11 Agosto 2024 - Anno B - XIX Domenica del Tempo Ordinario
- don luigi
- 10 ago 2024
- Tempo di lettura: 8 min
1Re 19,4-8; Sal 33; Ef 4,30-5,2; Gv 6,41-51
Una pericolosa mormorazione

“Allora i Giudei si misero a mormorare contro di lui perché aveva detto: ‘Io sono il pane di vita disceso dal cielo’. E dicevano: ‘Costui non è forse Gesù, il figlio di Giuseppe? Di lui conosciamo il padre e la madre. Come può dunque dire: Sono disceso dal cielo?’. Gesù rispose: ‘Non mormorate tra di voi. Nessuno può venire a me, se non lo attira il Padre che mi ha mandato; … Sta scritto nei profeti: E tutti saranno ammaestrati da Dio. Chiunque ha udito il Padre e ha imparato da lui, viene a me. Non che alcuno abbia visto il Padre, ma solo colui che viene da Dio ha visto il Padre. In verità, in verità vi dico: chi crede ha la vita eterna” (Gv 6,41-47).

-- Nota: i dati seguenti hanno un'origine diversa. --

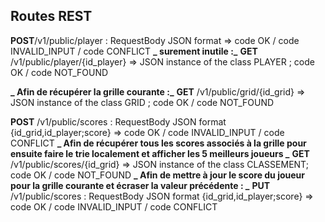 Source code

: ## Routes REST

**POST**/v1/public/player : RequestBody JSON format => code OK / code INVALID_INPUT / code CONFLICT
**_ surement inutile :_**
**GET** /v1/public/player/{id_player} => JSON instance of the class PLAYER ; code OK / code NOT_FOUND

**_ Afin de récupérer la grille courante :_**
**GET** /v1/public/grid/{id_grid} => JSON instance of the class GRID ; code OK / code NOT_FOUND

**POST** /v1/public/scores : RequestBody JSON format {id_grid,id_player;score} => code OK / code INVALID_INPUT / code CONFLICT
**_ Afin de récupérer tous les scores associés à la grille pour ensuite faire le trie localement et afficher les 5 meilleurs joueurs _**
**GET** /v1/public/scores/{id_grid} => JSON instance of the class CLASSEMENT; code OK / code NOT_FOUND
**_ Afin de mettre à jour le score du joueur pour la grille courante et écraser la valeur précédente : _**
**PUT** /v1/public/scores : RequestBody JSON format {id_grid,id_player;score} =>  code OK / code INVALID_INPUT / code CONFLICT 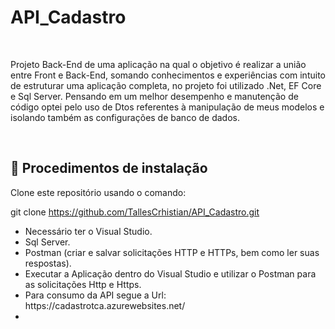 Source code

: # API_Cadastro
<br>
<p>Projeto Back-End de uma aplicação na qual o objetivo é realizar a união entre Front e Back-End, somando conhecimentos e experiências com intuito de estruturar uma aplicação completa, no projeto foi utilizado .Net, EF Core e Sql Server. Pensando em um melhor desempenho e manutenção de código optei pelo uso de Dtos referentes à manipulação de meus modelos e isolando também as configurações de banco de dados.</p>
<br>
<h2> 📝 Procedimentos de instalação</h2>

Clone este repositório usando o comando:

git clone https://github.com/TallesCrhistian/API_Cadastro.git

<ul>
<li>Necessário ter o Visual Studio.</li>
<li>Sql Server.</li>
<li>Postman (criar e salvar solicitações HTTP e HTTPs, bem como ler suas respostas).</li>
<li>Executar a Aplicação dentro do Visual Studio e utilizar o Postman para as solicitações Http e Https.</li>
<li>Para consumo da API segue a Url: https://cadastrotca.azurewebsites.net/<li>
</ul>
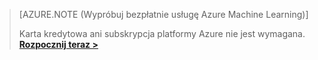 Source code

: >[AZURE.NOTE (Wypróbuj bezpłatnie usługę Azure Machine Learning)]
>
>Karta kredytowa ani subskrypcja platformy Azure nie jest wymagana. <a href="https://studio.azureml.net/?selectAccess=true&o=2" target="_blank">**Rozpocznij teraz >**</a>



<!--HONumber=Jun16_HO2-->


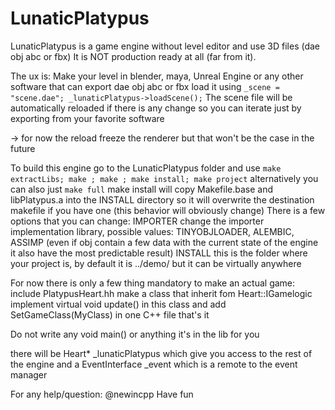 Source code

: LunaticPlatypus
=======

LunaticPlatypus is a game engine without level editor and use 3D files (dae obj abc or fbx)
It is NOT production ready at all (far from it).

The ux is:
Make your level in blender, maya, Unreal Engine or any other software that can export dae obj abc or fbx
load it using `_scene = "scene.dae"; _lunaticPlatypus->loadScene();`
The scene file will be automatically reloaded if there is any change so you can iterate just by exporting from your favorite software

-> for now the reload freeze the renderer but that won't be the case in the future


To build this engine go to the LunaticPlatypus folder and use `make extractLibs; make ; make ; make install; make project` alternatively you can also just `make full`
make install will copy Makefile.base and libPlatypus.a into the INSTALL directory so it will overwrite the destination makefile if you have one (this behavior will obviously change)
There is a few options that you can change:
IMPORTER change the importer implementation library, possible values: TINYOBJLOADER, ALEMBIC, ASSIMP (even if obj contain a few data with the current state of the engine it also have the most predictable result)
INSTALL this is the folder where your project is, by default it is ../demo/ but it can be virtually anywhere


For now there is only a few thing mandatory to make an actual game:
include PlatypusHeart.hh
make a class that inherit fom Heart::IGamelogic
implement virtual void update() in this class
and add SetGameClass(MyClass) in one C++ file
that's it

Do not write any void main() or anything it's in the lib for you

there will be Heart* _lunaticPlatypus which give you access to the rest of the engine and a EventInterface _event which is a remote to the event manager

For any help/question: @newincpp
Have fun
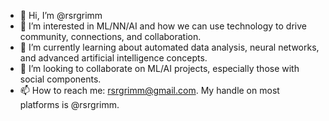 - 👋 Hi, I’m @rsrgrimm
- 👀 I’m interested in ML/NN/AI and how we can use technology to drive community, connections, and collaboration.  
- 🌱 I’m currently learning about automated data analysis, neural networks, and advanced artificial intelligence concepts.
- 💞️ I’m looking to collaborate on ML/AI projects, especially those with social components. 
- 📫 How to reach me: rsrgrimm@gmail.com. My handle on most platforms is @rsrgrimm.

<!---
rsrgrimm/rsrgrimm is a ✨ special ✨ repository because its `README.md` (this file) appears on your GitHub profile.
You can click the Preview link to take a look at your changes.
--->
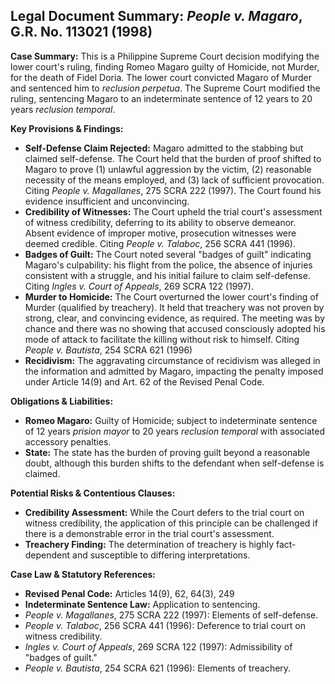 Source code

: ## Legal Document Summary: *People v. Magaro*, G.R. No. 113021 (1998)

**Case Summary:** This is a Philippine Supreme Court decision modifying the lower court's ruling, finding Romeo Magaro guilty of Homicide, not Murder, for the death of Fidel Doria. The lower court convicted Magaro of Murder and sentenced him to *reclusion perpetua*. The Supreme Court modified the ruling, sentencing Magaro to an indeterminate sentence of 12 years to 20 years *reclusion temporal*.

**Key Provisions & Findings:**

*   **Self-Defense Claim Rejected:** Magaro admitted to the stabbing but claimed self-defense. The Court held that the burden of proof shifted to Magaro to prove (1) unlawful aggression by the victim, (2) reasonable necessity of the means employed, and (3) lack of sufficient provocation. Citing *People v. Magallanes*, 275 SCRA 222 (1997). The Court found his evidence insufficient and unconvincing.
*   **Credibility of Witnesses:** The Court upheld the trial court's assessment of witness credibility, deferring to its ability to observe demeanor. Absent evidence of improper motive, prosecution witnesses were deemed credible. Citing *People v. Talaboc*, 256 SCRA 441 (1996).
*   **Badges of Guilt:** The Court noted several "badges of guilt" indicating Magaro's culpability: his flight from the police, the absence of injuries consistent with a struggle, and his initial failure to claim self-defense. Citing *Ingles v. Court of Appeals*, 269 SCRA 122 (1997).
*   **Murder to Homicide:** The Court overturned the lower court's finding of Murder (qualified by treachery). It held that treachery was not proven by strong, clear, and convincing evidence, as required. The meeting was by chance and there was no showing that accused consciously adopted his mode of attack to facilitate the killing without risk to himself. Citing *People v. Bautista*, 254 SCRA 621 (1996)
*   **Recidivism:** The aggravating circumstance of recidivism was alleged in the information and admitted by Magaro, impacting the penalty imposed under Article 14(9) and Art. 62 of the Revised Penal Code.

**Obligations & Liabilities:**

*   **Romeo Magaro:**  Guilty of Homicide; subject to indeterminate sentence of 12 years *prision mayor* to 20 years *reclusion temporal* with associated accessory penalties.
*   **State:** The state has the burden of proving guilt beyond a reasonable doubt, although this burden shifts to the defendant when self-defense is claimed.

**Potential Risks & Contentious Clauses:**

*   **Credibility Assessment:**  While the Court defers to the trial court on witness credibility, the application of this principle can be challenged if there is a demonstrable error in the trial court's assessment.
*   **Treachery Finding:** The determination of treachery is highly fact-dependent and susceptible to differing interpretations.

**Case Law & Statutory References:**

*   **Revised Penal Code:** Articles 14(9), 62, 64(3), 249
*   **Indeterminate Sentence Law:** Application to sentencing.
*   *People v. Magallanes*, 275 SCRA 222 (1997): Elements of self-defense.
*   *People v. Talaboc*, 256 SCRA 441 (1996): Deference to trial court on witness credibility.
*   *Ingles v. Court of Appeals*, 269 SCRA 122 (1997): Admissibility of "badges of guilt."
*   *People v. Bautista*, 254 SCRA 621 (1996): Elements of treachery.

Dinanzi all’esplicita affermazione di Gesù: “Io sono il pane della vita” che Giovanni ribadisce a più riprese in questo capitolo, i Giudei reagiscono con una strisciante e pericolosa “mormorazione” che li condurrà prima a definire “troppo duro il discorso di Gesù” e poi a prendere la decisione di interrompere la loro sequela (cf. Gv 6,66), come vedremo nelle prossime domeniche. In realtà già domenica scorsa abbiamo accennato a questo atteggiamento, riportando alcune citazioni bibliche, nelle quali la mormorazione appare come una caratteristica del popolo d’Israele, specie durante la sua permanenza nel deserto, nel quale, dinanzi ai disagi che esso comporta, manifesta continue lamentele nei confronti di Mosè e di Aronne, dei quali disapprova la decisione di averli fatti uscire dall’Egitto[1]. Si tratta di un atteggiamento che emerge ogni qualvolta il popolo si trova in una situazione nuova e di bisogno, nelle quali fa fatica perfino a fidarsi di Dio, mettendone in discussione la reale presenza in mezzo a loro, come attesta l’episodio di Massa e Meriba, dove “misero alla prova il Signore, dicendo: il Signore è in mezzo a noi sì o no?” (Es 17,7). Gli autori biblici non esitano a evidenziare questo limite caratteriale degli Israeliti, attribuendolo soprattutto alla loro dura cervice. Neppure Dio rimane insensibile dinanzi ad esso, tant’è che è costretto spesso a intervenire, come ci ricorda il profeta Isaia (cf. Is 42,14-16; 48,4).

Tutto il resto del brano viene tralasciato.